## Task brief:
Count every line in the following entries that holds the word "first". Only the number should be given.

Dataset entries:
☆ ☆ ☆ ☆
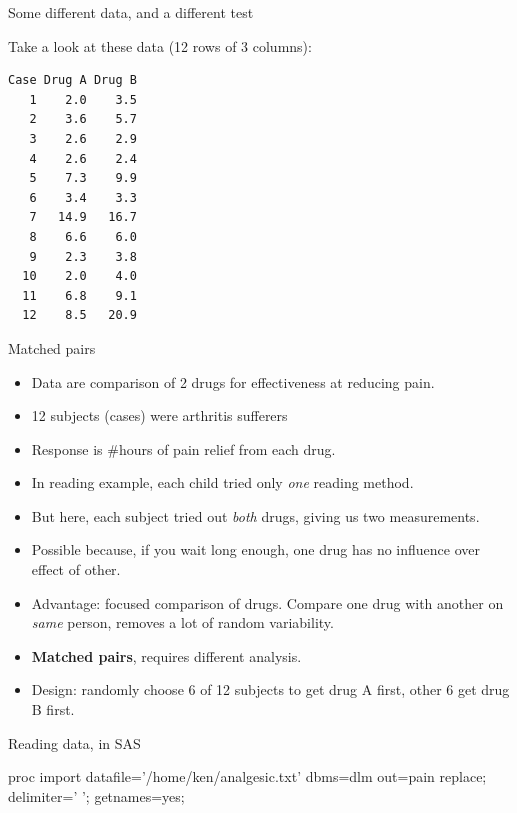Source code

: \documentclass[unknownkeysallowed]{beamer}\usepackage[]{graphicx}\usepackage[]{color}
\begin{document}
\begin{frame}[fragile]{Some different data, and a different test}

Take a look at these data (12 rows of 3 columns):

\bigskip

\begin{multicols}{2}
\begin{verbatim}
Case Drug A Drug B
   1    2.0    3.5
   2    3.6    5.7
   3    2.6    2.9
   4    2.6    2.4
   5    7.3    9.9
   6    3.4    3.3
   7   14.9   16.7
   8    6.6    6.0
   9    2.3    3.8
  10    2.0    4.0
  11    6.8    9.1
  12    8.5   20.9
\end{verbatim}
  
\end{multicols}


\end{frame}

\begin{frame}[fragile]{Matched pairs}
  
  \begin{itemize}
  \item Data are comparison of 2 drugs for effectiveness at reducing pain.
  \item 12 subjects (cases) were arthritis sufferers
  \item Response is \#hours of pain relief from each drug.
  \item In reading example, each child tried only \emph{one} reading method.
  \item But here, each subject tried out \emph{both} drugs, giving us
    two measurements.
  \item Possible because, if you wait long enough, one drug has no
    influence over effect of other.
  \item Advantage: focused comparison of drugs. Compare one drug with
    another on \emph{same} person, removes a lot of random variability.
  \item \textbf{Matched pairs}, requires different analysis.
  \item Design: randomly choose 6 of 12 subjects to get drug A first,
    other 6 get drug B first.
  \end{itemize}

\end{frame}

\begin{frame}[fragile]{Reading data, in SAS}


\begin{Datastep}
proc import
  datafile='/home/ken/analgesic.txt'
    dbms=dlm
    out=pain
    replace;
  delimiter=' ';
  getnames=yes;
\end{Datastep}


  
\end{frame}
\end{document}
☆ ☆ ☆ ☆
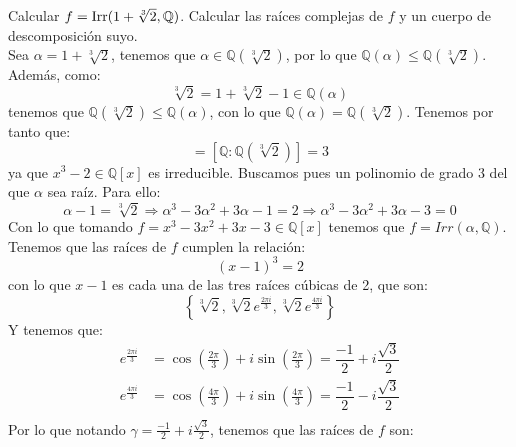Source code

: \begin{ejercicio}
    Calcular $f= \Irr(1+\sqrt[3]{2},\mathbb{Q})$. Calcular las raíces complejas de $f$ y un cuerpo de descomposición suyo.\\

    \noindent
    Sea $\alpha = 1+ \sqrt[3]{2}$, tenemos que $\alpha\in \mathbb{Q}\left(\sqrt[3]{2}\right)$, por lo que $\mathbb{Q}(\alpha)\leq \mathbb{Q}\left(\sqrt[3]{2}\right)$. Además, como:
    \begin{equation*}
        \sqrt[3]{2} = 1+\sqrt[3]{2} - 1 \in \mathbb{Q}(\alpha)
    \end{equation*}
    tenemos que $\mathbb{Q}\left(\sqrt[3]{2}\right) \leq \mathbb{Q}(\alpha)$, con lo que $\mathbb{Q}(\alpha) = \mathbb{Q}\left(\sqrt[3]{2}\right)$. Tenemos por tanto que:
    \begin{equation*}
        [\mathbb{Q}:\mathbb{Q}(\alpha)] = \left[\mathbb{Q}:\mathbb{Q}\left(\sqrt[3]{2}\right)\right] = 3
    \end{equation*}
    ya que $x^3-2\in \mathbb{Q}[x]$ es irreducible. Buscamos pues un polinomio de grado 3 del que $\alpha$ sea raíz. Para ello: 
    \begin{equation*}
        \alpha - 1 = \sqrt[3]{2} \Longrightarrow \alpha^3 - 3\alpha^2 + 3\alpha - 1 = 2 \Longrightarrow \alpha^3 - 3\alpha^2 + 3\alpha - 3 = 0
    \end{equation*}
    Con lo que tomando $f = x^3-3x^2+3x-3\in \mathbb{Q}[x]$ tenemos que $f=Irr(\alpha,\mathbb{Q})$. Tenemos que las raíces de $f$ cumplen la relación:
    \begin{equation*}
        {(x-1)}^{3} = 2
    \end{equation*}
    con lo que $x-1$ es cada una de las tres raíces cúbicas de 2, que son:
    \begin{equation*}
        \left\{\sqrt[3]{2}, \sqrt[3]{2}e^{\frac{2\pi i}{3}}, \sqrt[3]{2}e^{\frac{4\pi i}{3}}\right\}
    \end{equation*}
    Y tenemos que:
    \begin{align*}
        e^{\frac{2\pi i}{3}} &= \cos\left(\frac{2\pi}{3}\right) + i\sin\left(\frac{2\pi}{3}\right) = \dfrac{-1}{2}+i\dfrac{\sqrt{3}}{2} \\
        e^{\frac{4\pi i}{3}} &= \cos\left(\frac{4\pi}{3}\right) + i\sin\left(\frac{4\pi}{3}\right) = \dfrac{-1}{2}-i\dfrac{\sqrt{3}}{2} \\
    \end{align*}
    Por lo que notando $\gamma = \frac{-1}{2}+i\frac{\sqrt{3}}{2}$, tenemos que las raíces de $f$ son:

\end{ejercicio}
☆ ☆ ☆ ☆
## Answer area:
2